KhronosGroup / OpenCL-Registry

OpenCL API and Extension Registry.
112 stars 42 forks source link

Many pages in OpenCL SDK 3.0 with duplicate content #147

Open outofcontrol opened 6 months ago

outofcontrol commented 6 months ago

There are 247 pages in the Khronos OpenCL Registry that do not have unique content. The URL is different but content identical. For example:

https://registry.khronos.org/OpenCL/sdk/3.0/docs/man/html/cl_event.html https://registry.khronos.org/OpenCL/sdk/3.0/docs/man/html/cl_kernel.html https://registry.khronos.org/OpenCL/sdk/3.0/docs/man/html/cl_command_queue.html https://registry.khronos.org/OpenCL/sdk/3.0/docs/man/html/cl_mem.html https://registry.khronos.org/OpenCL/sdk/3.0/docs/man/html/cl_platform_id.html

Search engines will tend to not index or not like pages with duplicate content unless we have a canoncical tag pointing to the source.
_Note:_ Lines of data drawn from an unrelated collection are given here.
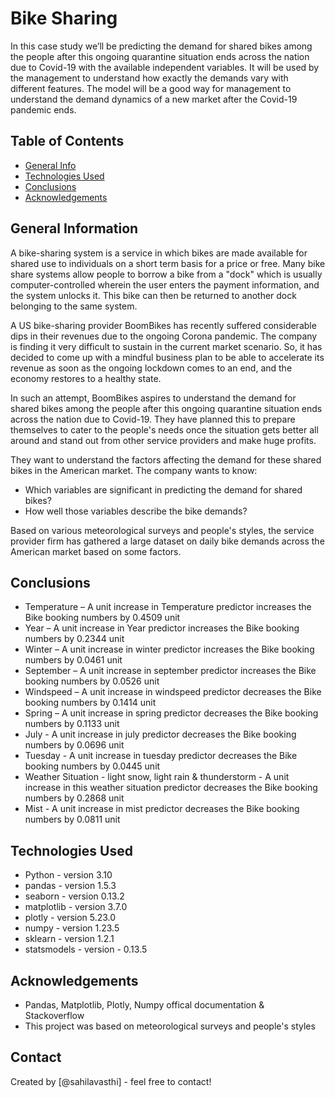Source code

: # Bike Sharing
In this case study we’ll be predicting the demand for shared bikes among the people after this ongoing quarantine situation ends across the nation due to Covid-19 with the available independent variables. It will be used by the management to understand how exactly the demands vary with different features. The model will be a good way for management to understand the demand dynamics of a new market after the Covid-19 pandemic ends.

## Table of Contents
* [General Info](#general-information)
* [Technologies Used](#technologies-used)
* [Conclusions](#conclusions)
* [Acknowledgements](#acknowledgements)

## General Information
A bike-sharing system is a service in which bikes are made available for shared use to individuals on a short term basis for a price or free. Many bike share systems allow people to borrow a bike from a "dock" which is usually computer-controlled wherein the user enters the payment information, and the system unlocks it. This bike can then be returned to another dock belonging to the same system.

A US bike-sharing provider BoomBikes has recently suffered considerable dips in their revenues due to the ongoing Corona pandemic. The company is finding it very difficult to sustain in the current market scenario. So, it has decided to come up with a mindful business plan to be able to accelerate its revenue as soon as the ongoing lockdown comes to an end, and the economy restores to a healthy state.

In such an attempt, BoomBikes aspires to understand the demand for shared bikes among the people after this ongoing quarantine situation ends across the nation due to Covid-19. They have planned this to prepare themselves to cater to the people's needs once the situation gets better all around and stand out from other service providers and make huge profits.

They want to understand the factors affecting the demand for these shared bikes in the American market. The company wants to know:

- Which variables are significant in predicting the demand for shared bikes?
- How well those variables describe the bike demands?

Based on various meteorological surveys and people's styles, the service provider firm has gathered a large dataset on daily bike demands across the American market based on some factors.



## Conclusions
- Temperature – A unit increase in Temperature predictor increases the Bike booking numbers by 0.4509 unit
- Year – A unit increase in Year predictor increases the Bike booking numbers by 0.2344 unit
- Winter – A unit increase in winter predictor increases the Bike booking numbers by 0.0461 unit
- September – A unit increase in september predictor increases the Bike booking numbers by 0.0526 unit
- Windspeed – A unit increase in windspeed predictor decreases the Bike booking numbers by 0.1414 unit
- Spring – A unit increase in spring predictor decreases the Bike booking numbers by 0.1133 unit
- July - A unit increase in july predictor decreases the Bike booking numbers by 0.0696 unit
- Tuesday - A unit increase in tuesday predictor decreases the Bike booking numbers by 0.0445 unit
- Weather Situation - light snow, light rain & thunderstorm - A unit increase in this weather situation predictor decreases the Bike booking numbers by 0.2868 unit
- Mist - A unit increase in mist predictor decreases the Bike booking numbers by 0.0811 unit

## Technologies Used
- Python - version 3.10
- pandas - version 1.5.3
- seaborn - version 0.13.2
- matplotlib - version 3.7.0
- plotly - version 5.23.0
- numpy - version 1.23.5
- sklearn - version 1.2.1
- statsmodels - version - 0.13.5

<!-- As the libraries versions keep on changing, it is recommended to mention the version of library used in this project -->

## Acknowledgements
- Pandas, Matplotlib, Plotly, Numpy offical documentation & Stackoverflow
- This project was based on meteorological surveys and people's styles


## Contact
Created by [@sahilavasthi] - feel free to contact!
Is there anything that can be done to make the content different on these pages? The following list are all pages that have a matching title, and possibly identical page content. The page title is in the second field.

bashbaug commented 6 months ago

Thanks, this is super helpful!

I believe this is because we redirect a lot of individual pages in the online reference pages (like the math built-in functions) or types (like cl_context) to one common page. This is intentional, but perhaps we need to consider a different solution instead?

CC @oddhack

oddhack commented 6 months ago

I don't know what could realistically be done without massive, massive restructuring of the specifications. Most of the OpenCL C functions, and some of the OpenCL APIs as well, are described in gigantic tables, one row/function or API. It is natural to generate refpages that contain those tables, and redirects from the individual functions to the refpage with the table it's in.

I suppose the scripts could be enhanced to be clever enough to extract out each separate row from a table and combine it with surrounding descriptions, generating a distinct, extremely short HTML page for every function, but that would also be a great deal of work (edit to add: and would be very fragile as it would necessarily make assumptions about how table markup is structured that would periodically break when someone does something new).

ATM all the functions in the table get redirected to the refpage containing them via the .htaccess generated at refpage build time. I think on balance that's the right answer. When I search for a random function like get_local_size in Google or DDG the right thing mostly seems to result, modulo the fact that man.opencl.org is currently not redirecting properly per https://github.com/KhronosGroup/OpenCL-Docs/issues/1053. Can someone explain what was done, and how much control we have over changing what was done, with those redirections?

@outofcontrol can you expand on what "have a canonical tag pointing to the source" would translate to in terms of the generated HTML?

outofcontrol commented 6 months ago

the fact that man.opencl.org is currently not redirecting properly per https://github.com/KhronosGroup/OpenCL-Docs/issues/1053.

The site is owned by Khronos member Stream High Speed Computing. We had requested a redirect which is what we have now. We will attempt to get the redirect updated.

@outofcontrol can you expand on what "have a canonical tag pointing to the source" would translate to in terms of the generated HTML?

Keeping in mind I am not familiar with each of the files contents or how the pages are built, my thought was to have each page that is identical, have a canonical tag point to a single file. For example, all the files with title 'workItemFunctions(3)' in theory are identical (not verified). If we pick one file get_global_offset.html and make it the canonical source, then add to all of the workItemFunctions(3) files:

<link rel="canonical" href="https://registry.khronos.org/OpenCL/sdk/3.0/docs/man/html/get_global_offset.html ">

This would show search engines that all of the pages with title 'workItemFunctions(3)' are identical and the search engine should only index get_global_offset.html.

Worth mentioning this could also be done manually in the sitemap file, which may be easier than altering the build.

oddhack commented 6 months ago

From my PoV, there are not multiple workItemFunctions files - there is a single file, and a large number of .htaccess redirects to it for the individual functions described in that file. If the sitemap file is something that is directory-specific then potentially we could construct it as part of the refpage build along with .htaccess. Or we could make the canonical file the actual filename, so that workGroupFunctions.html has a canonical tag pointing to workGroupFunctions.html, as do all the redirects to that file under other names. Is there a reasonable way to test this stuff and see what Google will do with it, before committing ourselves?

N.b. the Vulkan refpages also have some redirects like this, although not many compared to OpenCL.